[Saved entries]
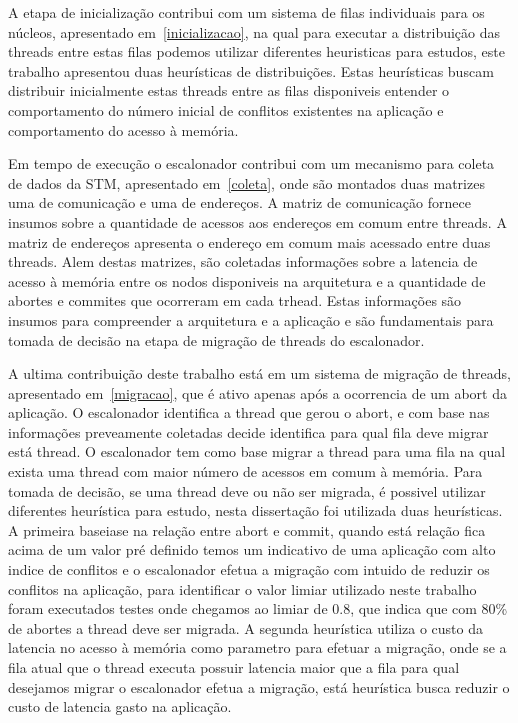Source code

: \documentclass[diss,capa]{texufpel}
\begin{document}
A etapa de inicialização contribui com um sistema de filas individuais para os núcleos, apresentado em~\ref{inicializacao}, na qual para executar a distribuição das threads entre estas filas podemos utilizar diferentes heuristicas para estudos, este trabalho apresentou duas heurísticas de distribuições. Estas heurísticas buscam distribuir inicialmente estas threads entre as filas disponiveis entender o comportamento do número inicial de conflitos existentes na aplicação e comportamento do acesso à memória.

Em tempo de execução o escalonador contribui com um mecanismo para coleta de dados da STM, apresentado em~\ref{coleta}, onde são montados duas matrizes uma de comunicação e uma de endereços. A matriz de comunicação fornece insumos sobre a quantidade de acessos aos endereços em comum entre threads. A matriz de endereços apresenta o endereço em comum mais acessado entre duas threads. Alem destas matrizes, são coletadas informações sobre a latencia de acesso à memória entre os nodos disponiveis na arquitetura e a quantidade de abortes e commites que ocorreram em cada trhead. Estas informações são insumos para compreender a arquitetura e a aplicação e são fundamentais para tomada de decisão na etapa de migração de threads do escalonador.

A ultima contribuição deste trabalho está em um sistema de migração de threads, apresentado em~\ref{migracao}, que é ativo apenas após a ocorrencia de um abort da aplicação. O escalonador identifica a thread que gerou o abort, e com base nas informações preveamente coletadas decide identifica para qual fila deve migrar está thread. O escalonador tem como base migrar a thread para uma fila na qual exista uma thread com maior número de acessos em comum à memória. Para tomada de decisão, se uma thread deve ou não ser migrada, é possivel utilizar diferentes heurística para estudo, nesta dissertação foi utilizada duas heurísticas. A primeira baseiase na relação entre abort e commit, quando está relação fica acima de um valor pré definido temos um indicativo de uma aplicação com alto indice de conflitos e o escalonador efetua a migração com intuido de reduzir os conflitos na aplicação, para identificar o valor limiar utilizado neste trabalho foram executados testes onde chegamos ao limiar de 0.8, que indica que com 80\% de abortes a thread deve ser migrada. A segunda heurística utiliza o custo da latencia no acesso à memória como parametro para efetuar a migração, onde se a fila atual que o thread executa possuir latencia maior que a fila para qual desejamos migrar o escalonador efetua a migração, está heurística busca reduzir o custo de latencia gasto na aplicação.
\end{document}
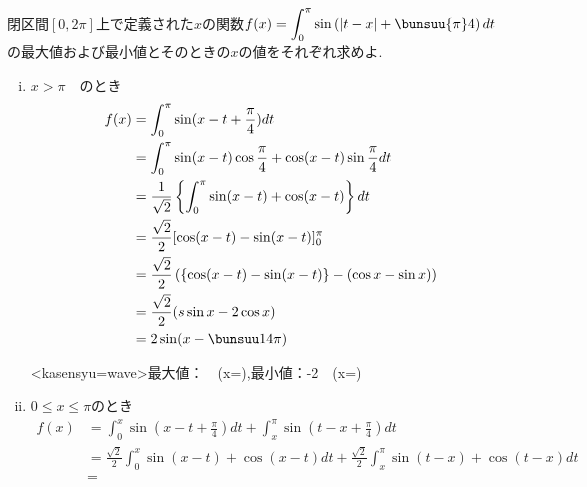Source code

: \begin{problem}
閉区間$[0,2\pi]$上で定義された$x$の関数$f(x)=\displaystyle\int^\pi_0 \sin \left(|t-x| + \bunsuu{\pi}4\right) dt$　の最大値および最小値とそのときの$x$の値をそれぞれ求めよ.
\end{problem}
\kaie
\begin{enumerate}[(i)\ ]
  \item $x>\pi$　のとき
    \begin{align*}
      f(x) &= \int^\pi_0 \sin(x-t+\frac{\pi}4)dt\\
      &= \int^\pi_0 \sin(x-t)\cos\frac\pi 4 + \cos(x-t)\sin\frac\pi 4 dt\\
      &=\frac1{\sqrt{2}} \left\{\int^{\pi}_0 \sin(x-t) + \cos(x-t) \right\} dt\\
      &= \frac{\sqrt{2}}2 [\cos(x-t) - \sin(x-t)]^\pi_0\\
      &= \frac{\sqrt{2}}2 \left(\left\{\cos(x-t) - \sin(x-t)\right\} - \left(\cos x - \sin x\right)\right)\\
      &= \frac{\sqrt{2}}2 (s\sin x - 2 \cos x)\\
      &= 2 \sin(x-\bunsuu14 \pi)
    \end{align*}
    \begin{center}
      \emkasen<kasensyu=wave>{最大値：　(x=),最小値：-2　(x=)}
    \end{center}
  \item $0 \leq x \leq \pi$のとき
    \begin{align*}
      f(x) &= \int^x_0 \sin(x-t+\frac\pi 4)dt + \int^\pi_x \sin(t-x+\frac\pi 4)dt\\
      &= \frac{\sqrt{2}}2 \int^x_0 \sin(x-t)+\cos(x-t)dt + \frac{\sqrt{2}}2 \int^\pi_x \sin(t-x)+\cos(t-x)dt\\
      &=
    \end{align*}
\end{enumerate}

What is being asked: Word for word, restate all of the entries above and leave each picture out.

Answer to this task:
Source code

: \documentclass[diss,capa]{texufpel}
\begin{document}
A etapa de inicialização contribui com um sistema de filas individuais para os núcleos, apresentado em~\ref{inicializacao}, na qual para executar a distribuição das threads entre estas filas podemos utilizar diferentes heuristicas para estudos, este trabalho apresentou duas heurísticas de distribuições. Estas heurísticas buscam distribuir inicialmente estas threads entre as filas disponiveis entender o comportamento do número inicial de conflitos existentes na aplicação e comportamento do acesso à memória.

Em tempo de execução o escalonador contribui com um mecanismo para coleta de dados da STM, apresentado em~\ref{coleta}, onde são montados duas matrizes uma de comunicação e uma de endereços. A matriz de comunicação fornece insumos sobre a quantidade de acessos aos endereços em comum entre threads. A matriz de endereços apresenta o endereço em comum mais acessado entre duas threads. Alem destas matrizes, são coletadas informações sobre a latencia de acesso à memória entre os nodos disponiveis na arquitetura e a quantidade de abortes e commites que ocorreram em cada trhead. Estas informações são insumos para compreender a arquitetura e a aplicação e são fundamentais para tomada de decisão na etapa de migração de threads do escalonador.

A ultima contribuição deste trabalho está em um sistema de migração de threads, apresentado em~\ref{migracao}, que é ativo apenas após a ocorrencia de um abort da aplicação. O escalonador identifica a thread que gerou o abort, e com base nas informações preveamente coletadas decide identifica para qual fila deve migrar está thread. O escalonador tem como base migrar a thread para uma fila na qual exista uma thread com maior número de acessos em comum à memória. Para tomada de decisão, se uma thread deve ou não ser migrada, é possivel utilizar diferentes heurística para estudo, nesta dissertação foi utilizada duas heurísticas. A primeira baseiase na relação entre abort e commit, quando está relação fica acima de um valor pré definido temos um indicativo de uma aplicação com alto indice de conflitos e o escalonador efetua a migração com intuido de reduzir os conflitos na aplicação, para identificar o valor limiar utilizado neste trabalho foram executados testes onde chegamos ao limiar de 0.8, que indica que com 80\% de abortes a thread deve ser migrada. A segunda heurística utiliza o custo da latencia no acesso à memória como parametro para efetuar a migração, onde se a fila atual que o thread executa possuir latencia maior que a fila para qual desejamos migrar o escalonador efetua a migração, está heurística busca reduzir o custo de latencia gasto na aplicação.
\end{document}
Source code

: \begin{problem}
閉区間$[0,2\pi]$上で定義された$x$の関数$f(x)=\displaystyle\int^\pi_0 \sin \left(|t-x| + \bunsuu{\pi}4\right) dt$　の最大値および最小値とそのときの$x$の値をそれぞれ求めよ.
\end{problem}
\kaie
\begin{enumerate}[(i)\ ]
  \item $x>\pi$　のとき
    \begin{align*}
      f(x) &= \int^\pi_0 \sin(x-t+\frac{\pi}4)dt\\
      &= \int^\pi_0 \sin(x-t)\cos\frac\pi 4 + \cos(x-t)\sin\frac\pi 4 dt\\
      &=\frac1{\sqrt{2}} \left\{\int^{\pi}_0 \sin(x-t) + \cos(x-t) \right\} dt\\
      &= \frac{\sqrt{2}}2 [\cos(x-t) - \sin(x-t)]^\pi_0\\
      &= \frac{\sqrt{2}}2 \left(\left\{\cos(x-t) - \sin(x-t)\right\} - \left(\cos x - \sin x\right)\right)\\
      &= \frac{\sqrt{2}}2 (s\sin x - 2 \cos x)\\
      &= 2 \sin(x-\bunsuu14 \pi)
    \end{align*}
    \begin{center}
      \emkasen<kasensyu=wave>{最大値：　(x=),最小値：-2　(x=)}
    \end{center}
  \item $0 \leq x \leq \pi$のとき
    \begin{align*}
      f(x) &= \int^x_0 \sin(x-t+\frac\pi 4)dt + \int^\pi_x \sin(t-x+\frac\pi 4)dt\\
      &= \frac{\sqrt{2}}2 \int^x_0 \sin(x-t)+\cos(x-t)dt + \frac{\sqrt{2}}2 \int^\pi_x \sin(t-x)+\cos(t-x)dt\\
      &=
    \end{align*}
\end{enumerate}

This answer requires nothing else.